On December 3, the outgoing Bush administration official was questioned by special master Alan Balaran, a court investigator for the Indian trust fund lawsuit. The subject was McCaleb's destruction of e-mail against government policy but other subjects were broached during the deposition.

In particular, Balaran asked McCaleb about his legal obligations as a trustee-delegate to more than 300,000 American Indians and hundreds of tribes. Although numerous fiduciary duties are spelled out in federal law, McCaleb was unable to testify about any.

"When you came on board, were you given the benefit of any classes, any courses, any training whatsoever in trust?" Balaran asked.

McCaleb's response was "No."

When asked if Department of Interior attorneys informed him of his responsibilities, McCaleb said: "I don't remember that they did inform me of any specific responsibilities."

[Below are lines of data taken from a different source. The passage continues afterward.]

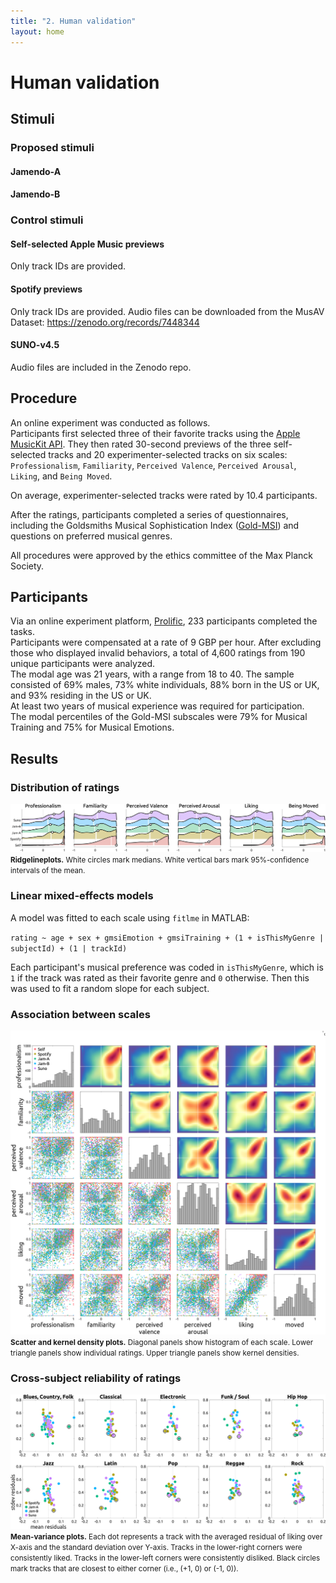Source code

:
 ```yaml
---
title: "2. Human validation"
layout: home
---
```

# Human validation

## Stimuli

### Proposed stimuli

#### Jamendo-A

#### Jamendo-B


### Control stimuli

#### Self-selected Apple Music previews
Only track IDs are provided.

#### Spotify previews
Only track IDs are provided. Audio files can be downloaded from the MusAV Dataset: https://zenodo.org/records/7448344

#### SUNO-v4.5
Audio files are included in the Zenodo repo.

## Procedure
An online experiment was conducted as follows.  
Participants first selected three of their favorite tracks using the [Apple MusicKit API](https://developer.apple.com/musickit/).
They then rated 30-second previews of the three self-selected tracks and 20 experimenter-selected tracks on six scales: `Professionalism`, `Familiarity`, `Perceived Valence`, `Perceived Arousal`, `Liking`, and `Being Moved`.

On average, experimenter-selected tracks were rated by 10.4 participants.

After the ratings, participants completed a series of questionnaires, including the Goldsmiths Musical Sophistication Index ([Gold-MSI](https://doi.org/10.1371/journal.pone.0089642)) and questions on preferred musical genres.  

All procedures were approved by the ethics committee of the Max Planck Society.

## Participants
Via an online experiment platform, [Prolific](https://www.prolific.com/), 233 participants completed the tasks.  
Participants were compensated at a rate of 9 GBP per hour.
After excluding those who displayed invalid behaviors, a total of 4,600 ratings from 190 unique participants were analyzed.  
The modal age was 21 years, with a range from 18 to 40.
The sample consisted of 69% males, 73% white individuals, 88% born in the US or UK, and 93% residing in the US or UK.  
At least two years of musical experience was required for participation.  
The modal percentiles of the Gold-MSI subscales were 79% for Musical Training and 75% for Musical Emotions.

## Results

### Distribution of ratings
![groupN190_boxplots](figs/groupN190_boxplots.png)<br><small>**Ridgelineplots.** White circles mark medians. White vertical bars mark 95%-confidence intervals of the mean.</small>

### Linear mixed-effects models
A model was fitted to each scale using `fitlme` in MATLAB:

`rating ~ age + sex + gmsiEmotion + gmsiTraining + (1 + isThisMyGenre | subjectId) + (1 | trackId)`

Each participant's musical preference was coded in `isThisMyGenre`, which is `1` if the track was rated as their favorite genre and `0` otherwise. Then this was used to fit a random slope for each subject.

### Association between scales
![scatterplotmatrix](figs/scatterplotmatrix.png)<br><small>**Scatter and kernel density plots.** Diagonal panels show histogram of each scale. Lower triangle panels show individual ratings. Upper triangle panels show kernel densities.</small>

### Cross-subject reliability of ratings
![mean-variance](figs/liking_mean-std.png)<br><small>**Mean-variance plots.** Each dot represents a track with the averaged residual of liking over X-axis and the standard deviation over Y-axis. Tracks in the lower-right corners were consistently liked. Tracks in the lower-left corners were consistently disliked. Black circles mark tracks that are closest to either corner (i.e., (+1, 0) or (-1, 0)).</small>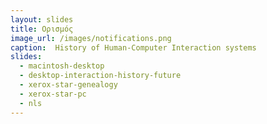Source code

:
 ```yaml
---
layout: slides
title: Ορισμός 
image_url: /images/notifications.png
caption:  History of Human-Computer Interaction systems
slides:
  - macintosh-desktop
  - desktop-interaction-history-future
  - xerox-star-genealogy
  - xerox-star-pc
  - nls
---
```

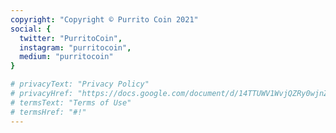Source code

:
 ```yaml
---
copyright: "Copyright © Purrito Coin 2021"
social: {
  twitter: "PurritoCoin",
  instagram: "purritocoin",
  medium: "purritocoin"
}

# privacyText: "Privacy Policy"
# privacyHref: "https://docs.google.com/document/d/14TTUWV1WvjQZRy0wjnZVEfjR_TfPtdcs-7Wb9DPZ-iU/edit?usp=sharing"
# termsText: "Terms of Use"
# termsHref: "#!"
---
```

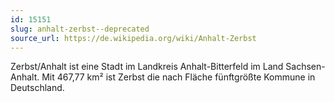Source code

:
 ```yaml
---
id: 15151
slug: anhalt-zerbst--deprecated
source_url: https://de.wikipedia.org/wiki/Anhalt-Zerbst
---
```


Zerbst/Anhalt ist eine Stadt im Landkreis Anhalt-Bitterfeld im Land Sachsen-Anhalt. Mit 467,77 km² ist Zerbst die nach Fläche fünftgrößte Kommune in Deutschland.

McCaleb gave a similar answer when asked whether Department of Justice attorneys ever told him that he had any obligations. "Not that I can recall," he testified.

"Would it be a fair characterization to say that your understanding of what your responsibilities were as Assistant Secretary for Indian Affairs sort of came about as on-the-job training?" asked Balaran.

"That would be the term that I would use, yes," responded McCaleb.

McCaleb did testify that he read the American Indian Trust Reform Act of 1994 and that he understood it. But other than what he called "discussions" with former deputy commissioner Sharon Blackwell and Jim McDivitt, a career bureaucrat, he said there was no "formal" review.

"There may have been some briefings, but I can't recall them," he told Balaran.

McCaleb's deposition provides insight into some parts of his 17-month tenure at the Bureau of Indian Affairs. He acknowledges unresolved tensions between the BIA and the Office of Special Trustee (OST), which was set up by the 1994 law to ensure the trust fund was fixed.

"Bureaucracies have a way of developing, being very territorial about those kinds of things and I thought, my opinion is that there was some residual resentment at many levels within the organization," he testified.

He also recalls Blackwell's attempt to seek additional funds to beef up the BIA's computer systems, which Balaran documented as woefully inadequate. He said he was "supportive" of her efforts, which he characterized as somewhat successful, but couldn't recall if he actively helped her.

But it is his testimony about his legal obligations that seems most damning. If McCaleb is to be believed, he was actively kept in the dark about his role as a trustee-delegate.

However, he did confirm that almost all of his duties were stripped away by Secretary Gale Norton and assigned to Ross Swimmer or points higher. He cited probate, data cleanup, trust information systems and appraisals to name a few.

Passed in the wake of a highly critical Congressional investigation, the American Indian Trust Reform Act of 1994 spells out numerous trust-related duties. Key among those is a requirement to account for all trust funds, which the government has never been able to do so for billions of dollars of money owed to individual Indian and tribal beneficiaries.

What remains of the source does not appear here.